▶ _Assigned task_: The entire listing below must be written out word for word.
Content starts
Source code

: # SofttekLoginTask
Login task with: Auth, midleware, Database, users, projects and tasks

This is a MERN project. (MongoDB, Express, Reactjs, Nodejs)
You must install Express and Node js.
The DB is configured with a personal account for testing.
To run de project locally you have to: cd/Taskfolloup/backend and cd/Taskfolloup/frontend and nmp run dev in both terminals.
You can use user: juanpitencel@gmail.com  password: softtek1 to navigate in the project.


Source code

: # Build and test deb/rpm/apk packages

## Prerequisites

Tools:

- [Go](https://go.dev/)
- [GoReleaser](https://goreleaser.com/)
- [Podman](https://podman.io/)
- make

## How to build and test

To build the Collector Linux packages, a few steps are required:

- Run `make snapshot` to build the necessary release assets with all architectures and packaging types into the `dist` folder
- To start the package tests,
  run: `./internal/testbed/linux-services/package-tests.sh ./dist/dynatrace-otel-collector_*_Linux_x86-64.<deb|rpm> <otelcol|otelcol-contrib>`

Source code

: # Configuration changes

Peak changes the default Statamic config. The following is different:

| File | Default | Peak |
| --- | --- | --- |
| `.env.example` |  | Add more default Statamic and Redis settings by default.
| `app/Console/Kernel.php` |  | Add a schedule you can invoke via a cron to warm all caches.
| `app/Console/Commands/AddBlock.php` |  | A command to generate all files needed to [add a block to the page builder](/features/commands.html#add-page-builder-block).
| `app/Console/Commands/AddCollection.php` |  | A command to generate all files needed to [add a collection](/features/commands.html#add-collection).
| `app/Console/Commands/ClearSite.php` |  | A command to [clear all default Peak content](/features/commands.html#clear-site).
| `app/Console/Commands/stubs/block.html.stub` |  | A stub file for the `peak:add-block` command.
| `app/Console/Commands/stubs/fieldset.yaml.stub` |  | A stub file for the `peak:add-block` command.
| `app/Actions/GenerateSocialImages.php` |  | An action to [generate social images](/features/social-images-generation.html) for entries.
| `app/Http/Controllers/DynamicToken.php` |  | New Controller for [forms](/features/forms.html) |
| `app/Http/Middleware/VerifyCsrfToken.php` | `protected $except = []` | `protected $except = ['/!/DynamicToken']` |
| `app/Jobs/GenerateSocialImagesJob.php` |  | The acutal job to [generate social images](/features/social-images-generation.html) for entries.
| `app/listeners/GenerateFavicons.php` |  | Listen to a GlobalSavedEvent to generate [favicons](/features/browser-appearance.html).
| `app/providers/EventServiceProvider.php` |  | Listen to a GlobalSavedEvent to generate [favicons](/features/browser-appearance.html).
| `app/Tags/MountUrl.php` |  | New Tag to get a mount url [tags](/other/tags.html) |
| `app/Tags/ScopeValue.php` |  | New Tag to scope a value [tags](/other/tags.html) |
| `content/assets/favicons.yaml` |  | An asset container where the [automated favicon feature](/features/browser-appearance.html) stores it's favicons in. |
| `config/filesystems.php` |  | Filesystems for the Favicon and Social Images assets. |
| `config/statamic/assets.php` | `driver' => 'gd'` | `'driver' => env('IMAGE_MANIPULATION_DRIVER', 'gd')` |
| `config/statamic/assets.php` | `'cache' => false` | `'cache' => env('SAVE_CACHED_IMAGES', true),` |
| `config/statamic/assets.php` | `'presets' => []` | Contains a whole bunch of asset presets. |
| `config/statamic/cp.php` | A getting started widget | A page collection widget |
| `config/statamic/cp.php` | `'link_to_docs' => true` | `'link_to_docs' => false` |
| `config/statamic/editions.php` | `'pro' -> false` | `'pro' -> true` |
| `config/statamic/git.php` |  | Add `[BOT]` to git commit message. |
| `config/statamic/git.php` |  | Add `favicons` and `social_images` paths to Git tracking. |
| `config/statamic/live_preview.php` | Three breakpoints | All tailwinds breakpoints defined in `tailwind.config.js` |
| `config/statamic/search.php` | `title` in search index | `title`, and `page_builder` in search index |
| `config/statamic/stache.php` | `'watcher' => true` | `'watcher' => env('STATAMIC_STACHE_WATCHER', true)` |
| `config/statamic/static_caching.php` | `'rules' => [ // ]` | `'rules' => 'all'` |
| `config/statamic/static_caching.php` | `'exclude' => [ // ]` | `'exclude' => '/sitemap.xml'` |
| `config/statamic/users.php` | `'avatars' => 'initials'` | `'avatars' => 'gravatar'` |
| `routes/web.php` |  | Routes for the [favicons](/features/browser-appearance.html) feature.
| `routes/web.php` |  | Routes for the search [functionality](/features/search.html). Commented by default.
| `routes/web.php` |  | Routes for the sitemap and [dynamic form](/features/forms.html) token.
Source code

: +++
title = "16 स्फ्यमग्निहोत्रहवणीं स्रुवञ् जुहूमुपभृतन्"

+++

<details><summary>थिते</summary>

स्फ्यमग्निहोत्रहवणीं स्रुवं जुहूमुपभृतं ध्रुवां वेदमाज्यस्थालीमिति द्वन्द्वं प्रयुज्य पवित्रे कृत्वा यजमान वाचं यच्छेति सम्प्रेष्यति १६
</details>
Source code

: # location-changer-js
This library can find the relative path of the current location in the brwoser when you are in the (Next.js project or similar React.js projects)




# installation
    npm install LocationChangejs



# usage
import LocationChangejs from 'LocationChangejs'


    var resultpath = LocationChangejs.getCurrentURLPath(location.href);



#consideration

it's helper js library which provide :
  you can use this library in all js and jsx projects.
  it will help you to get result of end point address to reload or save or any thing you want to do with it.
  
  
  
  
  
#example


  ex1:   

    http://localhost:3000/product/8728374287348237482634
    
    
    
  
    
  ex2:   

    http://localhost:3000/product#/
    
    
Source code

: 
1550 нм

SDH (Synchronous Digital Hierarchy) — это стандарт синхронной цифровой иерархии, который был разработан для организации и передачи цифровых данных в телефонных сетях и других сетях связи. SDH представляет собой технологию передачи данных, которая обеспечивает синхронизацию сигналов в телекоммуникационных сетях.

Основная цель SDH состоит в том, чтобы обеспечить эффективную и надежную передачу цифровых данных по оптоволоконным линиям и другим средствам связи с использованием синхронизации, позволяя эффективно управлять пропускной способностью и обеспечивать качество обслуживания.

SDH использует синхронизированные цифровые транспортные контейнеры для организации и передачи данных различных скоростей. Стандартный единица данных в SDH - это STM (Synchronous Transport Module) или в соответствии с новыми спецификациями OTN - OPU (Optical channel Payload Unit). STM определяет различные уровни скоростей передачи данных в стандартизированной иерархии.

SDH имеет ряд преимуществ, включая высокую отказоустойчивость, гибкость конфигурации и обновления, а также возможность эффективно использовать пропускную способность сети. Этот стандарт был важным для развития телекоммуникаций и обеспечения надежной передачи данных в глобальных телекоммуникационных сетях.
Content ends
▶ _Result of the task_:
Source code

: # SofttekLoginTask
Login task with: Auth, midleware, Database, users, projects and tasks

This is a MERN project. (MongoDB, Express, Reactjs, Nodejs)
You must install Express and Node js.
The DB is configured with a personal account for testing.
To run de project locally you have to: cd/Taskfolloup/backend and cd/Taskfolloup/frontend and nmp run dev in both terminals.
You can use user: juanpitencel@gmail.com  password: softtek1 to navigate in the project.


Source code

: # Build and test deb/rpm/apk packages

## Prerequisites

Tools:

- [Go](https://go.dev/)
- [GoReleaser](https://goreleaser.com/)
- [Podman](https://podman.io/)
- make

## How to build and test

To build the Collector Linux packages, a few steps are required:

- Run `make snapshot` to build the necessary release assets with all architectures and packaging types into the `dist` folder
- To start the package tests,
  run: `./internal/testbed/linux-services/package-tests.sh ./dist/dynatrace-otel-collector_*_Linux_x86-64.<deb|rpm> <otelcol|otelcol-contrib>`

Source code

: # Configuration changes

Peak changes the default Statamic config. The following is different:

| File | Default | Peak |
| --- | --- | --- |
| `.env.example` |  | Add more default Statamic and Redis settings by default.
| `app/Console/Kernel.php` |  | Add a schedule you can invoke via a cron to warm all caches.
| `app/Console/Commands/AddBlock.php` |  | A command to generate all files needed to [add a block to the page builder](/features/commands.html#add-page-builder-block).
| `app/Console/Commands/AddCollection.php` |  | A command to generate all files needed to [add a collection](/features/commands.html#add-collection).
| `app/Console/Commands/ClearSite.php` |  | A command to [clear all default Peak content](/features/commands.html#clear-site).
| `app/Console/Commands/stubs/block.html.stub` |  | A stub file for the `peak:add-block` command.
| `app/Console/Commands/stubs/fieldset.yaml.stub` |  | A stub file for the `peak:add-block` command.
| `app/Actions/GenerateSocialImages.php` |  | An action to [generate social images](/features/social-images-generation.html) for entries.
| `app/Http/Controllers/DynamicToken.php` |  | New Controller for [forms](/features/forms.html) |
| `app/Http/Middleware/VerifyCsrfToken.php` | `protected $except = []` | `protected $except = ['/!/DynamicToken']` |
| `app/Jobs/GenerateSocialImagesJob.php` |  | The acutal job to [generate social images](/features/social-images-generation.html) for entries.
| `app/listeners/GenerateFavicons.php` |  | Listen to a GlobalSavedEvent to generate [favicons](/features/browser-appearance.html).
| `app/providers/EventServiceProvider.php` |  | Listen to a GlobalSavedEvent to generate [favicons](/features/browser-appearance.html).
| `app/Tags/MountUrl.php` |  | New Tag to get a mount url [tags](/other/tags.html) |
| `app/Tags/ScopeValue.php` |  | New Tag to scope a value [tags](/other/tags.html) |
| `content/assets/favicons.yaml` |  | An asset container where the [automated favicon feature](/features/browser-appearance.html) stores it's favicons in. |
| `config/filesystems.php` |  | Filesystems for the Favicon and Social Images assets. |
| `config/statamic/assets.php` | `driver' => 'gd'` | `'driver' => env('IMAGE_MANIPULATION_DRIVER', 'gd')` |
| `config/statamic/assets.php` | `'cache' => false` | `'cache' => env('SAVE_CACHED_IMAGES', true),` |
| `config/statamic/assets.php` | `'presets' => []` | Contains a whole bunch of asset presets. |
| `config/statamic/cp.php` | A getting started widget | A page collection widget |
| `config/statamic/cp.php` | `'link_to_docs' => true` | `'link_to_docs' => false` |
| `config/statamic/editions.php` | `'pro' -> false` | `'pro' -> true` |
| `config/statamic/git.php` |  | Add `[BOT]` to git commit message. |
| `config/statamic/git.php` |  | Add `favicons` and `social_images` paths to Git tracking. |
| `config/statamic/live_preview.php` | Three breakpoints | All tailwinds breakpoints defined in `tailwind.config.js` |
| `config/statamic/search.php` | `title` in search index | `title`, and `page_builder` in search index |
| `config/statamic/stache.php` | `'watcher' => true` | `'watcher' => env('STATAMIC_STACHE_WATCHER', true)` |
| `config/statamic/static_caching.php` | `'rules' => [ // ]` | `'rules' => 'all'` |
| `config/statamic/static_caching.php` | `'exclude' => [ // ]` | `'exclude' => '/sitemap.xml'` |
| `config/statamic/users.php` | `'avatars' => 'initials'` | `'avatars' => 'gravatar'` |
| `routes/web.php` |  | Routes for the [favicons](/features/browser-appearance.html) feature.
| `routes/web.php` |  | Routes for the search [functionality](/features/search.html). Commented by default.
| `routes/web.php` |  | Routes for the sitemap and [dynamic form](/features/forms.html) token.
Source code

: +++
title = "16 स्फ्यमग्निहोत्रहवणीं स्रुवञ् जुहूमुपभृतन्"

+++

<details><summary>थिते</summary>

स्फ्यमग्निहोत्रहवणीं स्रुवं जुहूमुपभृतं ध्रुवां वेदमाज्यस्थालीमिति द्वन्द्वं प्रयुज्य पवित्रे कृत्वा यजमान वाचं यच्छेति सम्प्रेष्यति १६
</details>
Source code

: # location-changer-js
This library can find the relative path of the current location in the brwoser when you are in the (Next.js project or similar React.js projects)




# installation
    npm install LocationChangejs



# usage
import LocationChangejs from 'LocationChangejs'


    var resultpath = LocationChangejs.getCurrentURLPath(location.href);



#consideration

it's helper js library which provide :
  you can use this library in all js and jsx projects.
  it will help you to get result of end point address to reload or save or any thing you want to do with it.
  
  
  
  
  
#example


  ex1:   

    http://localhost:3000/product/8728374287348237482634
    
    
    
  
    
  ex2:   

    http://localhost:3000/product#/
    
    
Source code

: 
1550 нм

SDH (Synchronous Digital Hierarchy) — это стандарт синхронной цифровой иерархии, который был разработан для организации и передачи цифровых данных в телефонных сетях и других сетях связи. SDH представляет собой технологию передачи данных, которая обеспечивает синхронизацию сигналов в телекоммуникационных сетях.

Основная цель SDH состоит в том, чтобы обеспечить эффективную и надежную передачу цифровых данных по оптоволоконным линиям и другим средствам связи с использованием синхронизации, позволяя эффективно управлять пропускной способностью и обеспечивать качество обслуживания.

SDH использует синхронизированные цифровые транспортные контейнеры для организации и передачи данных различных скоростей. Стандартный единица данных в SDH - это STM (Synchronous Transport Module) или в соответствии с новыми спецификациями OTN - OPU (Optical channel Payload Unit). STM определяет различные уровни скоростей передачи данных в стандартизированной иерархии.

SDH имеет ряд преимуществ, включая высокую отказоустойчивость, гибкость конфигурации и обновления, а также возможность эффективно использовать пропускную способность сети. Этот стандарт был важным для развития телекоммуникаций и обеспечения надежной передачи данных в глобальных телекоммуникационных сетях.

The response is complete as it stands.